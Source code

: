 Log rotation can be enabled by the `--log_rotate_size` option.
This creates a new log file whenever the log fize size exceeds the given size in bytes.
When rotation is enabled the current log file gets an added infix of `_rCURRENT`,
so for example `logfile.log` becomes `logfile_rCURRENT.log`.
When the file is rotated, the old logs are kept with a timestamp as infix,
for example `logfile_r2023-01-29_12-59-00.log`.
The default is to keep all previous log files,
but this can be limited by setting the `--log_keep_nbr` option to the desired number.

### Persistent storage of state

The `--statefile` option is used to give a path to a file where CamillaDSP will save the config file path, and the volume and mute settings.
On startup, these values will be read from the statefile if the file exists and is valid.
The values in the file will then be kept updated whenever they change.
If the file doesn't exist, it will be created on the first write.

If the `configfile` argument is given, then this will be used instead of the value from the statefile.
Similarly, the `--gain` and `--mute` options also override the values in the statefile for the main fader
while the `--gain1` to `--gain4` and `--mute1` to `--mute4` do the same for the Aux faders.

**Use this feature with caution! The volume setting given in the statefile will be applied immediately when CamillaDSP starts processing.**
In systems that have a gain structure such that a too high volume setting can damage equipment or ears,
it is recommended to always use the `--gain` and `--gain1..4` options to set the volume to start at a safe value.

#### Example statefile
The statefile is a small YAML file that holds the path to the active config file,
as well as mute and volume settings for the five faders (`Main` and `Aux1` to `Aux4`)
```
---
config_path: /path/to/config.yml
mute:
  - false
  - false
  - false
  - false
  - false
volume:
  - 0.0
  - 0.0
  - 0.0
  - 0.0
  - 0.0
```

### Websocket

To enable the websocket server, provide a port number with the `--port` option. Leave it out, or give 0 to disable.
■ ■ ■ ■ ■ ■ ■
Goal of the exercise
Only lines holding the string "kept" are wanted; gather each one from the entries above.

Finished exercise
When the file is rotated, the old logs are kept with a timestamp as infix,
The values in the file will then be kept updated whenever they change.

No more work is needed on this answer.